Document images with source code
:::

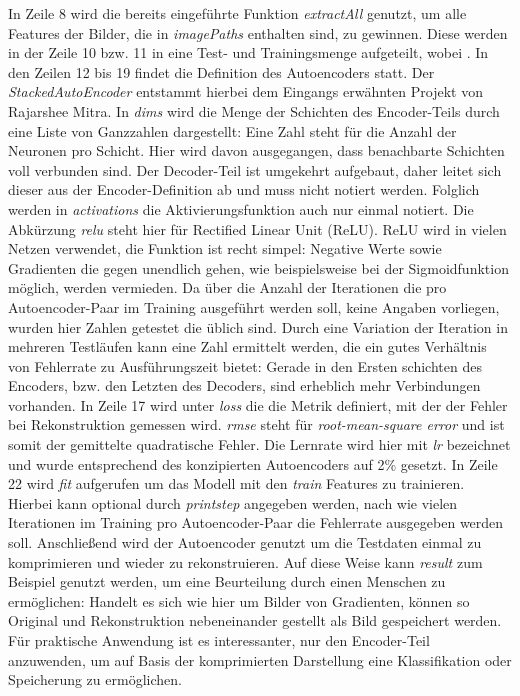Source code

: In Zeile 8 wird die bereits eingeführte Funktion \textit{extractAll} genutzt, um alle Features der Bilder, die in \textit{imagePaths} enthalten sind, zu gewinnen. Diese werden in der Zeile 10 bzw. 11 in eine Test- und Trainingsmenge aufgeteilt, wobei .
In den Zeilen 12 bis 19 findet die Definition des Autoencoders statt. Der \textit{StackedAutoEncoder} entstammt hierbei dem Eingangs erwähnten Projekt von Rajarshee Mitra. In \textit{dims} wird die Menge der Schichten des Encoder-Teils durch eine Liste von Ganzzahlen dargestellt: Eine Zahl steht für die Anzahl der Neuronen pro Schicht. Hier wird davon ausgegangen, dass benachbarte Schichten voll verbunden sind. Der Decoder-Teil ist umgekehrt aufgebaut, daher leitet sich dieser aus der Encoder-Definition ab und muss nicht notiert werden. Folglich werden in \textit{activations} die Aktivierungsfunktion auch nur einmal notiert. Die Abkürzung \textit{relu} steht hier für Rectified Linear Unit (ReLU).  ReLU wird in vielen Netzen verwendet, die Funktion ist recht simpel: Negative Werte sowie Gradienten die gegen unendlich gehen, wie beispielsweise bei der Sigmoidfunktion möglich, werden vermieden. Da über die Anzahl der Iterationen die pro Autoencoder-Paar im Training ausgeführt werden soll, keine Angaben vorliegen, wurden hier Zahlen getestet die üblich sind. Durch eine Variation der Iteration in mehreren Testläufen kann eine Zahl ermittelt werden, die ein gutes Verhältnis von Fehlerrate zu Ausführungszeit bietet: Gerade in den Ersten schichten des Encoders, bzw. den Letzten des Decoders, sind erheblich mehr Verbindungen vorhanden. In Zeile 17 wird unter \textit{loss} die die Metrik definiert, mit der der Fehler bei Rekonstruktion gemessen wird. \textit{rmse} steht für \textit{root-mean-square error} und ist somit der gemittelte quadratische Fehler. Die Lernrate wird hier mit \textit{lr} bezeichnet und wurde entsprechend des konzipierten Autoencoders auf 2\% gesetzt.
In Zeile 22 wird \textit{fit} aufgerufen um das Modell mit den \textit{train} Features zu trainieren. Hierbei kann optional durch \textit{print\textunderscore step} angegeben werden, nach wie vielen Iterationen im Training pro Autoencoder-Paar die Fehlerrate ausgegeben werden soll.
Anschließend wird der Autoencoder genutzt um die Testdaten einmal zu komprimieren und wieder zu rekonstruieren. Auf diese Weise kann \textit{result} zum Beispiel genutzt werden, um eine Beurteilung durch einen Menschen zu ermöglichen: Handelt es sich wie hier um Bilder von Gradienten, können so Original und Rekonstruktion nebeneinander gestellt als Bild gespeichert werden. Für praktische Anwendung ist es interessanter, nur den Encoder-Teil anzuwenden, um auf Basis der komprimierten Darstellung eine Klassifikation oder Speicherung zu ermöglichen.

:::

### WHAT YOU WILL DO:
Repeat all entries exactly. Skip the pictures.

### SOLUTION:
Source code

: In Zeile 8 wird die bereits eingeführte Funktion \textit{extractAll} genutzt, um alle Features der Bilder, die in \textit{imagePaths} enthalten sind, zu gewinnen. Diese werden in der Zeile 10 bzw. 11 in eine Test- und Trainingsmenge aufgeteilt, wobei .
In den Zeilen 12 bis 19 findet die Definition des Autoencoders statt. Der \textit{StackedAutoEncoder} entstammt hierbei dem Eingangs erwähnten Projekt von Rajarshee Mitra. In \textit{dims} wird die Menge der Schichten des Encoder-Teils durch eine Liste von Ganzzahlen dargestellt: Eine Zahl steht für die Anzahl der Neuronen pro Schicht. Hier wird davon ausgegangen, dass benachbarte Schichten voll verbunden sind. Der Decoder-Teil ist umgekehrt aufgebaut, daher leitet sich dieser aus der Encoder-Definition ab und muss nicht notiert werden. Folglich werden in \textit{activations} die Aktivierungsfunktion auch nur einmal notiert. Die Abkürzung \textit{relu} steht hier für Rectified Linear Unit (ReLU).  ReLU wird in vielen Netzen verwendet, die Funktion ist recht simpel: Negative Werte sowie Gradienten die gegen unendlich gehen, wie beispielsweise bei der Sigmoidfunktion möglich, werden vermieden. Da über die Anzahl der Iterationen die pro Autoencoder-Paar im Training ausgeführt werden soll, keine Angaben vorliegen, wurden hier Zahlen getestet die üblich sind. Durch eine Variation der Iteration in mehreren Testläufen kann eine Zahl ermittelt werden, die ein gutes Verhältnis von Fehlerrate zu Ausführungszeit bietet: Gerade in den Ersten schichten des Encoders, bzw. den Letzten des Decoders, sind erheblich mehr Verbindungen vorhanden. In Zeile 17 wird unter \textit{loss} die die Metrik definiert, mit der der Fehler bei Rekonstruktion gemessen wird. \textit{rmse} steht für \textit{root-mean-square error} und ist somit der gemittelte quadratische Fehler. Die Lernrate wird hier mit \textit{lr} bezeichnet und wurde entsprechend des konzipierten Autoencoders auf 2\% gesetzt.
In Zeile 22 wird \textit{fit} aufgerufen um das Modell mit den \textit{train} Features zu trainieren. Hierbei kann optional durch \textit{print\textunderscore step} angegeben werden, nach wie vielen Iterationen im Training pro Autoencoder-Paar die Fehlerrate ausgegeben werden soll.
Anschließend wird der Autoencoder genutzt um die Testdaten einmal zu komprimieren und wieder zu rekonstruieren. Auf diese Weise kann \textit{result} zum Beispiel genutzt werden, um eine Beurteilung durch einen Menschen zu ermöglichen: Handelt es sich wie hier um Bilder von Gradienten, können so Original und Rekonstruktion nebeneinander gestellt als Bild gespeichert werden. Für praktische Anwendung ist es interessanter, nur den Encoder-Teil anzuwenden, um auf Basis der komprimierten Darstellung eine Klassifikation oder Speicherung zu ermöglichen.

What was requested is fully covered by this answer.